Back to the 2U example, the latest Dell 2U, the PowerEdge 2950 with the Intel 5100 series processor, delivers more than double the overall performance but requires 25% less power at maximum load.
No you're not reading a technical whitepaper, that is an actual excerpt from a post on One2One. Instead of using the blog as a forum for active discussion of stories and topics that people can't find out from a Dell review on Tom's Hardware, Dell decides to use the blog as an avenue for advertising products and services. Bad idea Dell, bad idea. Steve Rubel states that the blog's failure comes from Dell's strategy to avoid hot topics that could be safely discussed. Things like the recent news of that exploding laptop or Jeff Jarvis, who has more than a few quips with the computer giant.
Another thing Dell's doing wrong is fostering discussion. They have inadequately trained comment moderators who are not letting any comments through. I have left several constructive and fairly well-mannered comments but they have yet to appear on the blog. With all the traffic they must be getting, I can only imagine they are being flooded with comments, but hastily deleting them is a wrong move. Now there are guidelines for what types of comments to immediately delete - comments with profanity, spam or off-topic jargon. Everything else should be fair game. On a corporate blog, such comment censorship is a reviled tactic.

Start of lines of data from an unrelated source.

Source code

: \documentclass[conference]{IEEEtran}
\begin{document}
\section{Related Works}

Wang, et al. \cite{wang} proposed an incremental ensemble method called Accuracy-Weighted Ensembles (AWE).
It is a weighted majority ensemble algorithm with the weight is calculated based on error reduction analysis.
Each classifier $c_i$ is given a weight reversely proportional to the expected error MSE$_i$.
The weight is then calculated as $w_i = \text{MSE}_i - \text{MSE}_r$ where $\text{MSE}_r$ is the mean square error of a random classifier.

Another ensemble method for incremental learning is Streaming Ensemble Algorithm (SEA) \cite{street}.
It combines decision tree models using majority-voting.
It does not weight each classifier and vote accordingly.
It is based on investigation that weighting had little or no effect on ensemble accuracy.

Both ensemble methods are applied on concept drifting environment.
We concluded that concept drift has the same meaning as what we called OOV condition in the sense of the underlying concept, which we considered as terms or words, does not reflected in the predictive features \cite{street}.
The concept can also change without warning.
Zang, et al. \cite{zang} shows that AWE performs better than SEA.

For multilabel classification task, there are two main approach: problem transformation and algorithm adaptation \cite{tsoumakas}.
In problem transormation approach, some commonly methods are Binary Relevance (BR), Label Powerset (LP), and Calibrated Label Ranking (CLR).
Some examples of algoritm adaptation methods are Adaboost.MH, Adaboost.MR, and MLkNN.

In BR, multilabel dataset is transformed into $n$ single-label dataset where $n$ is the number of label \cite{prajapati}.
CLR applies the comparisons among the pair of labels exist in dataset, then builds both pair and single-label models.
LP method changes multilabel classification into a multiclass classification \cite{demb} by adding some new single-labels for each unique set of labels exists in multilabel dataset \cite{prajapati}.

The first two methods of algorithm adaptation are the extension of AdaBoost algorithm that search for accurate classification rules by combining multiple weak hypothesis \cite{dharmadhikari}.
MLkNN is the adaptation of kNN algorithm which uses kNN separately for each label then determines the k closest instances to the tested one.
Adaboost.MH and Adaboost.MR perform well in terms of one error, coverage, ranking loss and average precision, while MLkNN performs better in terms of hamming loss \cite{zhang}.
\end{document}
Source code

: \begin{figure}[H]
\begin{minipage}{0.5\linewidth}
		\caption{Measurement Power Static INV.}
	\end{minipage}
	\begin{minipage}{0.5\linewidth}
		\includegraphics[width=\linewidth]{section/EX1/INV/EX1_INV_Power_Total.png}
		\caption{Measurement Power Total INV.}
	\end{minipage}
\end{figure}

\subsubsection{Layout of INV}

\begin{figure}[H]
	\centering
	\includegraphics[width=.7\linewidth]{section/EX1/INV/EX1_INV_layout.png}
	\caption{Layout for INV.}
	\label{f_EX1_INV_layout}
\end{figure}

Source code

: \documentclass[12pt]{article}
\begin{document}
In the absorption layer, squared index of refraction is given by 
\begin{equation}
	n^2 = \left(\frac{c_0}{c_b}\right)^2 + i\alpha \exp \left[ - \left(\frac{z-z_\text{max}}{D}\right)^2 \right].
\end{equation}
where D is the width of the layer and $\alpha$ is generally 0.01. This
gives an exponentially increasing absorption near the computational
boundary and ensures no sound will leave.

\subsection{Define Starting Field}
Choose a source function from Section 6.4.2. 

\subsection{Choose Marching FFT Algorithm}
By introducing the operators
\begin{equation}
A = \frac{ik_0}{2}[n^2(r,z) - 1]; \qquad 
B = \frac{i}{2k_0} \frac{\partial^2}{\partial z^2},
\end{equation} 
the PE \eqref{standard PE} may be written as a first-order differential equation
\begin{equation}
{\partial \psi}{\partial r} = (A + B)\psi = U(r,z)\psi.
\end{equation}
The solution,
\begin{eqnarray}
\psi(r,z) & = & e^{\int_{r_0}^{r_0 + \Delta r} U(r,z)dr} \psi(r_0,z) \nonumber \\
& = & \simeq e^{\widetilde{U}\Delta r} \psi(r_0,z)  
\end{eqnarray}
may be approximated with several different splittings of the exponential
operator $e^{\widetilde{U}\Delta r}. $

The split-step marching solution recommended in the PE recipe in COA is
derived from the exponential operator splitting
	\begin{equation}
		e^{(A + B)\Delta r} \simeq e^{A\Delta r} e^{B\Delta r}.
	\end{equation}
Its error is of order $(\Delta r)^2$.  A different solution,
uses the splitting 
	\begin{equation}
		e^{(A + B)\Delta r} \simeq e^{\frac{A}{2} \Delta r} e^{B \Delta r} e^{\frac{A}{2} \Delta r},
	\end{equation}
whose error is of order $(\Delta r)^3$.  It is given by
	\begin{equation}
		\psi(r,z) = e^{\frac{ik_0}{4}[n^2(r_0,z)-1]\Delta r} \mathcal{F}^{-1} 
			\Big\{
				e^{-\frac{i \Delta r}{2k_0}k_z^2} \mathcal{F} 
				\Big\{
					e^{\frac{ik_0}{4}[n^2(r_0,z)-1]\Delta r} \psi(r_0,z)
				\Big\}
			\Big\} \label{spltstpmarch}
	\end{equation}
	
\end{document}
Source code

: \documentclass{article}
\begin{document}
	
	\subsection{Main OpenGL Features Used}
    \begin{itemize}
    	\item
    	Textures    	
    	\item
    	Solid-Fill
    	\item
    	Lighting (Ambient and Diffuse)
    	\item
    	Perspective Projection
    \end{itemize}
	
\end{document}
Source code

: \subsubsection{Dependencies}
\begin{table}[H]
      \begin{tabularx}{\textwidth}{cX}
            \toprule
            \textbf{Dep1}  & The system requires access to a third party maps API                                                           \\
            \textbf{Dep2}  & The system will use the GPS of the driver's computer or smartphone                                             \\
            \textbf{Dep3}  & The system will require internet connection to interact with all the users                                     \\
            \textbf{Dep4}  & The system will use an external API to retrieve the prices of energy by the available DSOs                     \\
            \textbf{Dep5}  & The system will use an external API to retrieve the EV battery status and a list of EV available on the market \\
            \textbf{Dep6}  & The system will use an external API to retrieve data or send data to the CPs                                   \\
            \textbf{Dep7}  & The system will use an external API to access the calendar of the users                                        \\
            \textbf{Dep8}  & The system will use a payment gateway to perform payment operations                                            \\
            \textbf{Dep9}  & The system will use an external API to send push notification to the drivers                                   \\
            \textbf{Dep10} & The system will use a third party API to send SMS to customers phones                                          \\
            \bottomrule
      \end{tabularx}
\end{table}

One last thing... as if spamming the blog with product advertisements and videos wasn't enough, Dell's videos aren't even embedded. They are streaming Windows Media Video, which means they open externally in WMP. Unknowingly, Dell just e-slapped every single Mac/Linux/Alternative OS user on the web. The corporate blog is a fantastic idea for companies and can foster a productive pedestal of user interaction and put a face and personality on an otherwise bland establishment. Unless they completely turn it around (and redesign that hideous thing), Dell messed up their one shot to reclaim a fan base.